The revised report, entitled “A Plan For A Political Resolution In South Viet-Nam,” (Document 300) was circulated on May 13 by Ball to McNamara, McGeorge Bundy, and William Bundy and discussed at the White House on May 16 in connection with the projected bombing pause (Document 304). After the White House meeting, Ball sent his personal assistant, Thomas Ehrlich, to Saigon to discuss the report with Ambassador Taylor and Deputy Ambassador Johnson. They responded on May 20 with two papers which indicated serious reservations about the plan (Documents 309 and 310).
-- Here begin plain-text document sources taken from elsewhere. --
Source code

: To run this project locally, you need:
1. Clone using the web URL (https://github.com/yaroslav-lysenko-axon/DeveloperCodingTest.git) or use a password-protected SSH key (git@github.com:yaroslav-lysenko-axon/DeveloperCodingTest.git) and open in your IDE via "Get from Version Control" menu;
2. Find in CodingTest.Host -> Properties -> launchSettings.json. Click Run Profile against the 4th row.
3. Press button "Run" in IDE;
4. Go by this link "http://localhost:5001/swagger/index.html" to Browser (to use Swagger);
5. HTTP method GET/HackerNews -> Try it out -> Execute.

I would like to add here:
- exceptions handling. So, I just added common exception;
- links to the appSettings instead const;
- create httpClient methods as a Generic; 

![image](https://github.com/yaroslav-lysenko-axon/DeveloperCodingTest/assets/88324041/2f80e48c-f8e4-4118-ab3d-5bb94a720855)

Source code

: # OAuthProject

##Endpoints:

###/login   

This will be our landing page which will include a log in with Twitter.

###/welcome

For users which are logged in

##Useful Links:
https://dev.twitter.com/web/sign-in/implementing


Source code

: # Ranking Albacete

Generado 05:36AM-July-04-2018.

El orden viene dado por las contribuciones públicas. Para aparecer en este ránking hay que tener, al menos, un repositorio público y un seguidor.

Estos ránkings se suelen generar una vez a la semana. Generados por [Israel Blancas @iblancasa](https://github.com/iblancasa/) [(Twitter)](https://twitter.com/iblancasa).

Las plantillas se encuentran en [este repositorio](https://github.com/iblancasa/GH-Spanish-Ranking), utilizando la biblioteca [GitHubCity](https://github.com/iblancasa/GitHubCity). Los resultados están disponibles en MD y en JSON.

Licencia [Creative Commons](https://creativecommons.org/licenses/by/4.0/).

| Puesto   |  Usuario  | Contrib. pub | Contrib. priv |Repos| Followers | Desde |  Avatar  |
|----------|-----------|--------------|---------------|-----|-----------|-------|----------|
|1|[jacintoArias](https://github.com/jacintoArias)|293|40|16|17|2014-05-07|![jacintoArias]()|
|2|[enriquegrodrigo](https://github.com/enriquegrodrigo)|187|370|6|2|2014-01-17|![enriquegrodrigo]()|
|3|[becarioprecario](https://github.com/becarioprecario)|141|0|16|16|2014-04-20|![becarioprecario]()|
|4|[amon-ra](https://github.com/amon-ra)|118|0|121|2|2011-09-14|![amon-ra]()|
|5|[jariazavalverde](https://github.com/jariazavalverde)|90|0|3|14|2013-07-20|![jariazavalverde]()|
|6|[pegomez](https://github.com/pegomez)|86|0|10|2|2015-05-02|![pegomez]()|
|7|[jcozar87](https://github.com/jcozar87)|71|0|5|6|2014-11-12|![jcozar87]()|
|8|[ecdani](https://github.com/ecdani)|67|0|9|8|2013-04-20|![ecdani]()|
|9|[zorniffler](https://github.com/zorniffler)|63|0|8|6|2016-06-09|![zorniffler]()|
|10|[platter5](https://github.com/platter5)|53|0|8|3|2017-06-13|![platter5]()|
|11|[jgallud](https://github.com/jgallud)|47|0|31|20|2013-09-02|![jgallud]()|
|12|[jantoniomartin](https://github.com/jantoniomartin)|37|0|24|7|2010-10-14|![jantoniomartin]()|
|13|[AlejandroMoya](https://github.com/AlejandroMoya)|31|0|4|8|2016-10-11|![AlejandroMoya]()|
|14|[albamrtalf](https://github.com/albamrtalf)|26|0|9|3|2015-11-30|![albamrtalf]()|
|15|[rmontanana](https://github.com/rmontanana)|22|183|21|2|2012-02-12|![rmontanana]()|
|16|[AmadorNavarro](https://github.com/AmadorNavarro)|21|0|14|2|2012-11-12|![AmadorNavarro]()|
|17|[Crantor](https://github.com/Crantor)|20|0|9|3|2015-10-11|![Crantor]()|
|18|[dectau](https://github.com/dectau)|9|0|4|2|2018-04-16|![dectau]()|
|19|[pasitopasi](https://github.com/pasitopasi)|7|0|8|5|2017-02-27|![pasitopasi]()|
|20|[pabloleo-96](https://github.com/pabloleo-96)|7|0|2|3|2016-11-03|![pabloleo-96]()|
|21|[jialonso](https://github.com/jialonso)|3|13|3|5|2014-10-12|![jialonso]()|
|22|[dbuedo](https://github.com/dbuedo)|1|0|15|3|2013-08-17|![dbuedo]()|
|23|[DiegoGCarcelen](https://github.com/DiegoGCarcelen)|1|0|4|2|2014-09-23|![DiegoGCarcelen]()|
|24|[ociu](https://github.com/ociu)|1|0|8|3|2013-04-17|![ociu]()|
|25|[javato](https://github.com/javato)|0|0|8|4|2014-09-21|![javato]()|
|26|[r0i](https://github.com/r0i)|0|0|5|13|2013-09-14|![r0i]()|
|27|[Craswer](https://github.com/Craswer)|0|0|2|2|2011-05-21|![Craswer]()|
Ball attempted to answer their comments in telegram 2685 to Saigon, May 25. (Department of State, Central Files, POL 27–14 VIET S) In an unpublished manuscript, William Bundy noted that after the Embassy’s criticism of the plan it dropped out of the mainstream of policy consideration, at least until late 1966. Bundy noted that the plan “was probably the most judicious compromise solution that could have been devised,” but added that it required a “more sophisticated and appealing Saigon government than was in existence at any time after late May 1965,” and based upon favorable military trends that proved by late May to be illusory. (Johnson Library, Papers of William Bundy, Chapter 24, page 8)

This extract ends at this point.